Estas voces, aunque no siempre visibles en los actos públicos, mantienen una influencia considerable en las decisiones internas. Se especula sobre su capacidad para adelantar movimientos estratégicos, como la elección de candidaturas para la capital, incluso antes de que la dirección provincial se pronuncie oficialmente.
“"Dentro del partido, hay quienes piden una mano más interventora en el discurrir del partido en el Santo Reino. Menos dejar fluir el manantial actual de votos y más obras de ingeniería política."
La dirección provincial podría estar experimentando el llamado “síndrome del impostor”, una sensación de duda sobre las propias capacidades y logros, especialmente al estar rodeado de figuras con gran experiencia. Esta situación se agrava por la constante crítica de algunos miembros que cuestionan su autoridad.

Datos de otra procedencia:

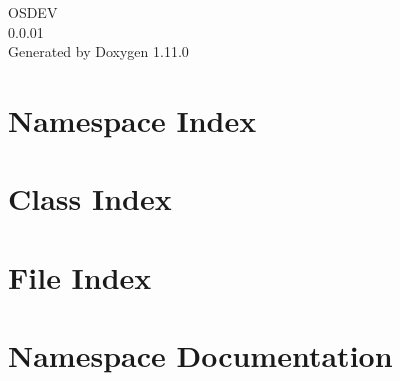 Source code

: \documentclass[twoside]{book}
\newcommand{\+}{\discretionary{\mbox{\scriptsize$\hookleftarrow$}}{}{}}
\newcommand{\clearemptydoublepage}{%
    \newpage{\pagestyle{empty}\cleardoublepage}%
  }
\begin{document}
  \raggedbottom
    \hypersetup{pageanchor=false,
                bookmarksnumbered=true,
                pdfencoding=unicode
               }
  \begin{titlepage}
  \vspace*{7cm}
  \begin{center}%
  {\Large OSDEV}\\
  [1ex]\large 0.\+0.\+01 \\
  \vspace*{1cm}
  {\large Generated by Doxygen 1.11.0}\\
  \end{center}
  \end{titlepage}
  \clearemptydoublepage
  \tableofcontents
  \clearemptydoublepage
  \hypersetup{pageanchor=true}
\chapter{Namespace Index}

\chapter{Class Index}

\chapter{File Index}

\chapter{Namespace Documentation}







\end{document}
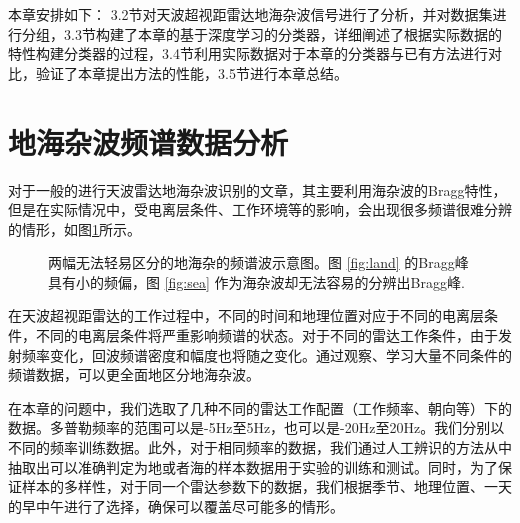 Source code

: 本章安排如下： 3.2节对天波超视距雷达地海杂波信号进行了分析，并对数据集进行分组，3.3节构建了本章的基于深度学习的分类器，详细阐述了根据实际数据的特性构建分类器的过程，3.4节利用实际数据对于本章的分类器与已有方法进行对比，验证了本章提出方法的性能，3.5节进行本章总结。

\section{地海杂波频谱数据分析}
对于一般的进行天波雷达地海杂波识别的文章，其主要利用海杂波的Bragg特性，但是在实际情况中，受电离层条件、工作环境等的影响，会出现很多频谱很难分辨的情形，如图\ref{fig:spectrum}所示。
\begin{figure}[H]
	\centering
	\hfil
	\caption{两幅无法轻易区分的地海杂的频谱波示意图。图 \ref{fig:land} 的Bragg峰具有小的频偏，图 \ref{fig:sea} 作为海杂波却无法容易的分辨出Bragg峰.}
	\label{fig:spectrum}
\end{figure}
在天波超视距雷达的工作过程中，不同的时间和地理位置对应于不同的电离层条件，不同的电离层条件将严重影响频谱的状态。对于不同的雷达工作条件，由于发射频率变化，回波频谱密度和幅度也将随之变化。通过观察、学习大量不同条件的频谱数据，可以更全面地区分地海杂波。

在本章的问题中，我们选取了几种不同的雷达工作配置（工作频率、朝向等）下的数据。多普勒频率的范围可以是-5Hz至5Hz，也可以是-20Hz至20Hz。我们分别以不同的频率训练数据。此外，对于相同频率的数据，我们通过人工辨识的方法从中抽取出可以准确判定为地或者海的样本数据用于实验的训练和测试。同时，为了保证样本的多样性，对于同一个雷达参数下的数据，我们根据季节、地理位置、一天的早中午进行了选择，确保可以覆盖尽可能多的情形。

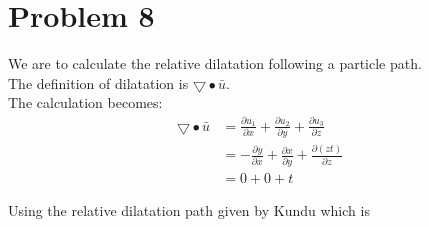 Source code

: \documentclass[11pt,a4paper,english]{article}
\numberwithin{equation}{section}
\begin{document}
\section{Problem 8}
We are to calculate the relative dilatation following a particle path. \\
The definition of dilatation is $\bigtriangledown \bullet \bar{u}$.	\\
The calculation becomes:
\begin{align*}
	\bigtriangledown \bullet \bar{u} &= 	
		\frac{\partial u_1}{\partial x} + \frac{\partial u_2}{\partial y} + \frac{\partial u_3}{\partial z}
	\\
	&= -\frac{\partial y}{\partial x} + \frac{\partial x}{\partial y} + \frac{\partial (zt)}{\partial z}
	\\
	&= 0 + 0 + t
\end{align*}

Using the relative dilatation path given by Kundu which is 
\end{document}
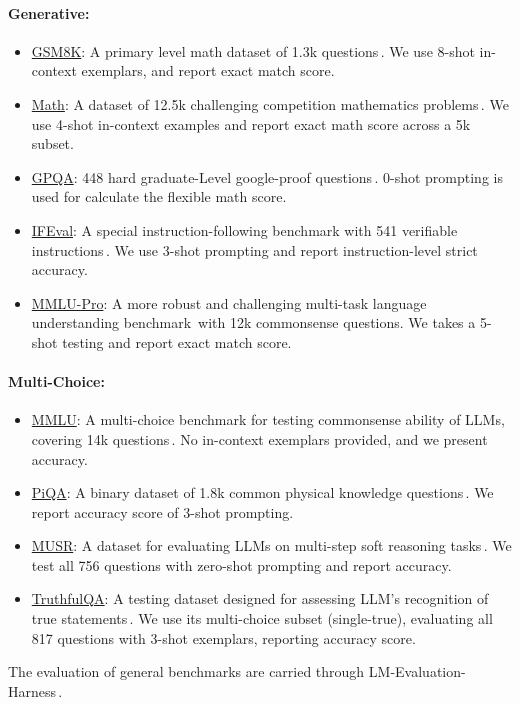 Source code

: \paragraph{Generative:}
\begin{itemize}
[leftmargin=*,noitemsep,topsep=0pt]
\item \underline{GSM8K}: A primary level math dataset of 1.3k questions\,\cite{cobbe2021training}. We use 8-shot in-context exemplars, and report exact match score.
\item \underline{Math}: A dataset of 12.5k challenging competition mathematics problems\,\cite{hendrycksmath2021}. We use 4-shot in-context examples and report exact math score across a 5k subset.
\item \underline{GPQA}: 448 hard graduate-Level google-proof questions\,\cite{rein2023gpqa}. 0-shot prompting is used for calculate the flexible math score.
\item \underline{IFEval}: A special instruction-following benchmark with 541 verifiable instructions\,\cite{zhou2023instructionfollowing}. We use 3-shot prompting and report instruction-level strict accuracy.
\item \underline{MMLU-Pro}: A more robust and challenging multi-task language understanding benchmark\,\cite{wang2024mmluprorobustchallengingmultitask} with 12k commonsense questions. We takes a 5-shot testing and report exact match score.
\end{itemize}

\vspace{-2mm}
\paragraph{Multi-Choice:}
\begin{itemize}
[leftmargin=*,noitemsep,topsep=0pt]
\item \underline{MMLU}: A multi-choice benchmark for testing commonsense ability of LLMs, covering 14k questions\,\cite{hendrycks2020measuring}. No in-context exemplars provided, and we present accuracy.
\item \underline{PiQA}: A binary dataset of 1.8k common physical knowledge questions\,\cite{bisk2020piqa}. We report accuracy score of 3-shot prompting.
\item \underline{MUSR}: A dataset for evaluating LLMs on multi-step soft reasoning tasks\,\cite{sprague2024musrtestinglimitschainofthought}. We test all 756 questions with zero-shot prompting and report accuracy.
\item \underline{TruthfulQA}: A testing dataset designed for assessing LLM's recognition of true statements\,\cite{lin-etal-2022-truthfulqa}. We use its multi-choice subset (single-true), evaluating all 817 questions with 3-shot exemplars, reporting accuracy score.
\end{itemize}
The evaluation of general benchmarks are carried through LM-Evaluation-Harness\,\cite{eval-harness}.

Los antecedentes en la capital tampoco favorecen un ambiente de tranquilidad, especialmente tras la pérdida de la alcaldía en un momento de aparente fortaleza del partido. Este hecho evidenció una falta de peso específico en la gestión de alianzas, como la que se intentó con Jaén Merece Más.
A pesar de estas dinámicas internas, el Partido Popular sigue gozando de una buena posición en las encuestas. La atención a las agrupaciones locales, antes olvidadas, y el poder que confiere la gestión, han contribuido a consolidar su base, aunque la necesidad de una renovación más profunda sigue siendo un debate abierto.